The statues were discovered in San Casciano dei Bagni, a hilltop town in the province of Siena, about 100 miles north of Rome, where archaeologists have been exploring the muddy ruins of an ancient bathhouse since 2019. .
What do the statues mean?
“It is a very significant and extraordinary find,” Jacopo Tabolli, an assistant professor at the University for Foreigners of Siena who heads the archaeological project, told Reuters on Tuesday.
Tabolli said the statues, representing Hygieia, Apollo and other Greco-Roman divinities, used to grace a sanctuary before being submerged in hot springs, in some sort of ritual, “probably around the first century AD.”
“You give something to the water because you expect the water to give you something back,” he said of the ritual.
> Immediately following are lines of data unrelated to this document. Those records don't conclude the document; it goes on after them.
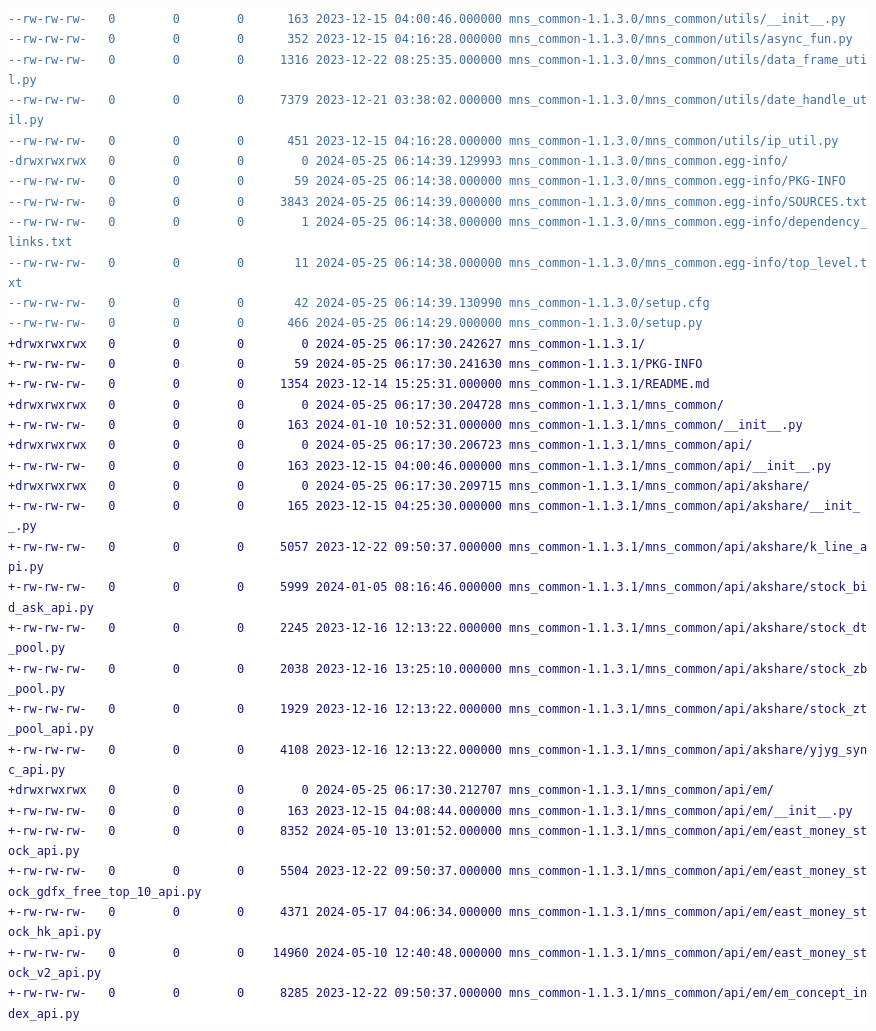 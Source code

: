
 ```diff
--rw-rw-rw-   0        0        0      163 2023-12-15 04:00:46.000000 mns_common-1.1.3.0/mns_common/utils/__init__.py
--rw-rw-rw-   0        0        0      352 2023-12-15 04:16:28.000000 mns_common-1.1.3.0/mns_common/utils/async_fun.py
--rw-rw-rw-   0        0        0     1316 2023-12-22 08:25:35.000000 mns_common-1.1.3.0/mns_common/utils/data_frame_util.py
--rw-rw-rw-   0        0        0     7379 2023-12-21 03:38:02.000000 mns_common-1.1.3.0/mns_common/utils/date_handle_util.py
--rw-rw-rw-   0        0        0      451 2023-12-15 04:16:28.000000 mns_common-1.1.3.0/mns_common/utils/ip_util.py
-drwxrwxrwx   0        0        0        0 2024-05-25 06:14:39.129993 mns_common-1.1.3.0/mns_common.egg-info/
--rw-rw-rw-   0        0        0       59 2024-05-25 06:14:38.000000 mns_common-1.1.3.0/mns_common.egg-info/PKG-INFO
--rw-rw-rw-   0        0        0     3843 2024-05-25 06:14:39.000000 mns_common-1.1.3.0/mns_common.egg-info/SOURCES.txt
--rw-rw-rw-   0        0        0        1 2024-05-25 06:14:38.000000 mns_common-1.1.3.0/mns_common.egg-info/dependency_links.txt
--rw-rw-rw-   0        0        0       11 2024-05-25 06:14:38.000000 mns_common-1.1.3.0/mns_common.egg-info/top_level.txt
--rw-rw-rw-   0        0        0       42 2024-05-25 06:14:39.130990 mns_common-1.1.3.0/setup.cfg
--rw-rw-rw-   0        0        0      466 2024-05-25 06:14:29.000000 mns_common-1.1.3.0/setup.py
+drwxrwxrwx   0        0        0        0 2024-05-25 06:17:30.242627 mns_common-1.1.3.1/
+-rw-rw-rw-   0        0        0       59 2024-05-25 06:17:30.241630 mns_common-1.1.3.1/PKG-INFO
+-rw-rw-rw-   0        0        0     1354 2023-12-14 15:25:31.000000 mns_common-1.1.3.1/README.md
+drwxrwxrwx   0        0        0        0 2024-05-25 06:17:30.204728 mns_common-1.1.3.1/mns_common/
+-rw-rw-rw-   0        0        0      163 2024-01-10 10:52:31.000000 mns_common-1.1.3.1/mns_common/__init__.py
+drwxrwxrwx   0        0        0        0 2024-05-25 06:17:30.206723 mns_common-1.1.3.1/mns_common/api/
+-rw-rw-rw-   0        0        0      163 2023-12-15 04:00:46.000000 mns_common-1.1.3.1/mns_common/api/__init__.py
+drwxrwxrwx   0        0        0        0 2024-05-25 06:17:30.209715 mns_common-1.1.3.1/mns_common/api/akshare/
+-rw-rw-rw-   0        0        0      165 2023-12-15 04:25:30.000000 mns_common-1.1.3.1/mns_common/api/akshare/__init__.py
+-rw-rw-rw-   0        0        0     5057 2023-12-22 09:50:37.000000 mns_common-1.1.3.1/mns_common/api/akshare/k_line_api.py
+-rw-rw-rw-   0        0        0     5999 2024-01-05 08:16:46.000000 mns_common-1.1.3.1/mns_common/api/akshare/stock_bid_ask_api.py
+-rw-rw-rw-   0        0        0     2245 2023-12-16 12:13:22.000000 mns_common-1.1.3.1/mns_common/api/akshare/stock_dt_pool.py
+-rw-rw-rw-   0        0        0     2038 2023-12-16 13:25:10.000000 mns_common-1.1.3.1/mns_common/api/akshare/stock_zb_pool.py
+-rw-rw-rw-   0        0        0     1929 2023-12-16 12:13:22.000000 mns_common-1.1.3.1/mns_common/api/akshare/stock_zt_pool_api.py
+-rw-rw-rw-   0        0        0     4108 2023-12-16 12:13:22.000000 mns_common-1.1.3.1/mns_common/api/akshare/yjyg_sync_api.py
+drwxrwxrwx   0        0        0        0 2024-05-25 06:17:30.212707 mns_common-1.1.3.1/mns_common/api/em/
+-rw-rw-rw-   0        0        0      163 2023-12-15 04:08:44.000000 mns_common-1.1.3.1/mns_common/api/em/__init__.py
+-rw-rw-rw-   0        0        0     8352 2024-05-10 13:01:52.000000 mns_common-1.1.3.1/mns_common/api/em/east_money_stock_api.py
+-rw-rw-rw-   0        0        0     5504 2023-12-22 09:50:37.000000 mns_common-1.1.3.1/mns_common/api/em/east_money_stock_gdfx_free_top_10_api.py
+-rw-rw-rw-   0        0        0     4371 2024-05-17 04:06:34.000000 mns_common-1.1.3.1/mns_common/api/em/east_money_stock_hk_api.py
+-rw-rw-rw-   0        0        0    14960 2024-05-10 12:40:48.000000 mns_common-1.1.3.1/mns_common/api/em/east_money_stock_v2_api.py
+-rw-rw-rw-   0        0        0     8285 2023-12-22 09:50:37.000000 mns_common-1.1.3.1/mns_common/api/em/em_concept_index_api.py
```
Most of the statues date from the 2nd century B.C. C. and the first century AD. C., a period of “great transformation in ancient Tuscany” when it passed from Etruscan to Roman rule, the Italian Ministry of Culture said in a statement.
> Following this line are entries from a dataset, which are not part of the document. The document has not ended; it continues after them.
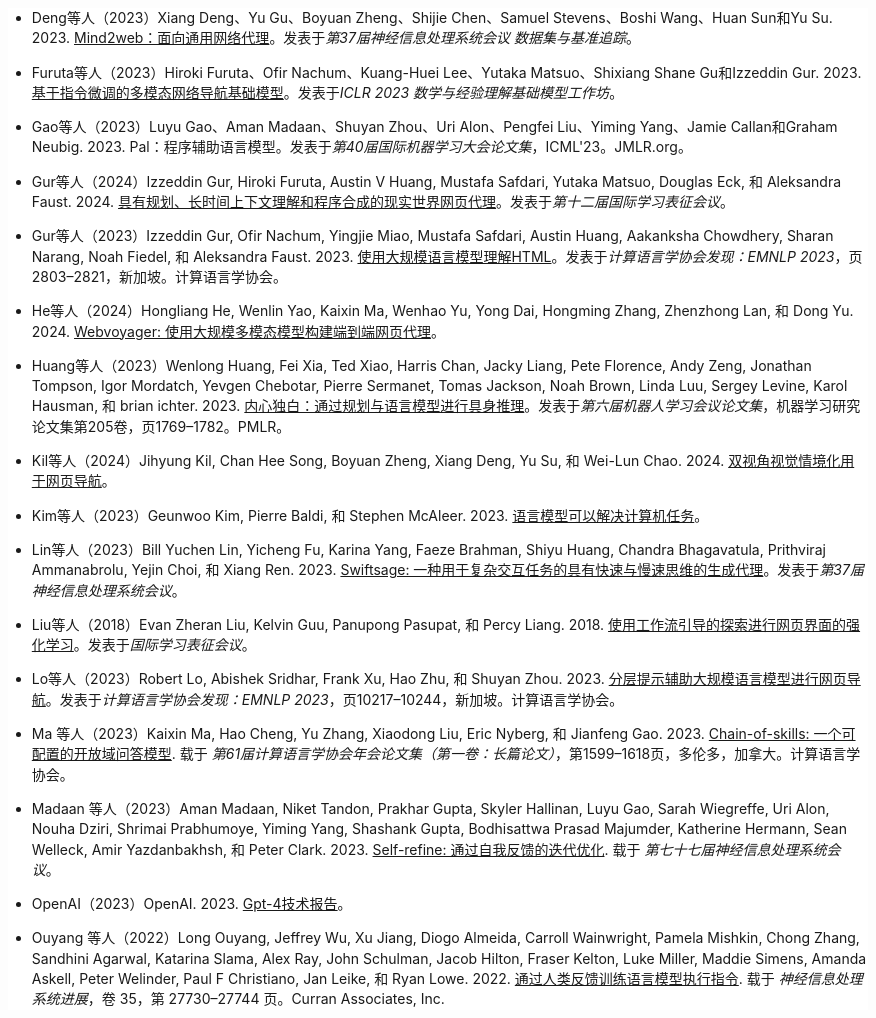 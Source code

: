 +   Deng等人（2023）Xiang Deng、Yu Gu、Boyuan Zheng、Shijie Chen、Samuel Stevens、Boshi Wang、Huan Sun和Yu Su. 2023. [Mind2web：面向通用网络代理](https://openreview.net/forum?id=kiYqbO3wqw)。发表于*第37届神经信息处理系统会议 数据集与基准追踪*。

+   Furuta等人（2023）Hiroki Furuta、Ofir Nachum、Kuang-Huei Lee、Yutaka Matsuo、Shixiang Shane Gu和Izzeddin Gur. 2023. [基于指令微调的多模态网络导航基础模型](https://openreview.net/forum?id=oLc9sGOBbc)。发表于*ICLR 2023 数学与经验理解基础模型工作坊*。

+   Gao等人（2023）Luyu Gao、Aman Madaan、Shuyan Zhou、Uri Alon、Pengfei Liu、Yiming Yang、Jamie Callan和Graham Neubig. 2023. Pal：程序辅助语言模型。发表于*第40届国际机器学习大会论文集*，ICML'23。JMLR.org。

+   Gur等人（2024）Izzeddin Gur, Hiroki Furuta, Austin V Huang, Mustafa Safdari, Yutaka Matsuo, Douglas Eck, 和 Aleksandra Faust. 2024. [具有规划、长时间上下文理解和程序合成的现实世界网页代理](https://openreview.net/forum?id=9JQtrumvg8)。发表于*第十二届国际学习表征会议*。

+   Gur等人（2023）Izzeddin Gur, Ofir Nachum, Yingjie Miao, Mustafa Safdari, Austin Huang, Aakanksha Chowdhery, Sharan Narang, Noah Fiedel, 和 Aleksandra Faust. 2023. [使用大规模语言模型理解HTML](https://doi.org/10.18653/v1/2023.findings-emnlp.185)。发表于*计算语言学协会发现：EMNLP 2023*，页2803–2821，新加坡。计算语言学协会。

+   He等人（2024）Hongliang He, Wenlin Yao, Kaixin Ma, Wenhao Yu, Yong Dai, Hongming Zhang, Zhenzhong Lan, 和 Dong Yu. 2024. [Webvoyager: 使用大规模多模态模型构建端到端网页代理](http://arxiv.org/abs/2401.13919)。

+   Huang等人（2023）Wenlong Huang, Fei Xia, Ted Xiao, Harris Chan, Jacky Liang, Pete Florence, Andy Zeng, Jonathan Tompson, Igor Mordatch, Yevgen Chebotar, Pierre Sermanet, Tomas Jackson, Noah Brown, Linda Luu, Sergey Levine, Karol Hausman, 和 brian ichter. 2023. [内心独白：通过规划与语言模型进行具身推理](https://proceedings.mlr.press/v205/huang23c.html)。发表于*第六届机器人学习会议论文集*，机器学习研究论文集第205卷，页1769–1782。PMLR。

+   Kil等人（2024）Jihyung Kil, Chan Hee Song, Boyuan Zheng, Xiang Deng, Yu Su, 和 Wei-Lun Chao. 2024. [双视角视觉情境化用于网页导航](http://arxiv.org/abs/2402.04476)。

+   Kim等人（2023）Geunwoo Kim, Pierre Baldi, 和 Stephen McAleer. 2023. [语言模型可以解决计算机任务](http://arxiv.org/abs/2303.17491)。

+   Lin等人（2023）Bill Yuchen Lin, Yicheng Fu, Karina Yang, Faeze Brahman, Shiyu Huang, Chandra Bhagavatula, Prithviraj Ammanabrolu, Yejin Choi, 和 Xiang Ren. 2023. [Swiftsage: 一种用于复杂交互任务的具有快速与慢速思维的生成代理](https://openreview.net/forum?id=Rzk3GP1HN7)。发表于*第37届神经信息处理系统会议*。

+   Liu等人（2018）Evan Zheran Liu, Kelvin Guu, Panupong Pasupat, 和 Percy Liang. 2018. [使用工作流引导的探索进行网页界面的强化学习](https://openreview.net/forum?id=ryTp3f-0-)。发表于*国际学习表征会议*。

+   Lo等人（2023）Robert Lo, Abishek Sridhar, Frank Xu, Hao Zhu, 和 Shuyan Zhou. 2023. [分层提示辅助大规模语言模型进行网页导航](https://doi.org/10.18653/v1/2023.findings-emnlp.685)。发表于*计算语言学协会发现：EMNLP 2023*，页10217–10244，新加坡。计算语言学协会。

+   Ma 等人（2023）Kaixin Ma, Hao Cheng, Yu Zhang, Xiaodong Liu, Eric Nyberg, 和 Jianfeng Gao. 2023. [Chain-of-skills: 一个可配置的开放域问答模型](https://doi.org/10.18653/v1/2023.acl-long.89). 载于 *第61届计算语言学协会年会论文集（第一卷：长篇论文）*，第1599–1618页，多伦多，加拿大。计算语言学协会。

+   Madaan 等人（2023）Aman Madaan, Niket Tandon, Prakhar Gupta, Skyler Hallinan, Luyu Gao, Sarah Wiegreffe, Uri Alon, Nouha Dziri, Shrimai Prabhumoye, Yiming Yang, Shashank Gupta, Bodhisattwa Prasad Majumder, Katherine Hermann, Sean Welleck, Amir Yazdanbakhsh, 和 Peter Clark. 2023. [Self-refine: 通过自我反馈的迭代优化](https://openreview.net/forum?id=S37hOerQLB). 载于 *第七十七届神经信息处理系统会议*。

+   OpenAI（2023）OpenAI. 2023. [Gpt-4技术报告](http://arxiv.org/abs/2303.08774)。

+   Ouyang 等人（2022）Long Ouyang, Jeffrey Wu, Xu Jiang, Diogo Almeida, Carroll Wainwright, Pamela Mishkin, Chong Zhang, Sandhini Agarwal, Katarina Slama, Alex Ray, John Schulman, Jacob Hilton, Fraser Kelton, Luke Miller, Maddie Simens, Amanda Askell, Peter Welinder, Paul F Christiano, Jan Leike, 和 Ryan Lowe. 2022. [通过人类反馈训练语言模型执行指令](https://proceedings.neurips.cc/paper_files/paper/2022/file/b1efde53be364a73914f58805a001731-Paper-Conference.pdf). 载于 *神经信息处理系统进展*，卷 35，第 27730–27744 页。Curran Associates, Inc.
The statues were covered in nearly 6,000 bronze, silver and gold coins, and the hot, muddy waters of San Casciano helped preserve them “almost like the day they were submerged,” Tabolli said.
The researcher, an expert in etruscology and Italic archaeology, said his team recovered 24 large statues, plus several smaller figurines, noting that it was unusual that they were made of bronze rather than terracotta.
Tabolli said this suggested they came from what he called an elite settlement, where archaeologists also found “marvelous Etruscan and Latin inscriptions” mentioning the names of powerful local families, the ministry statement added.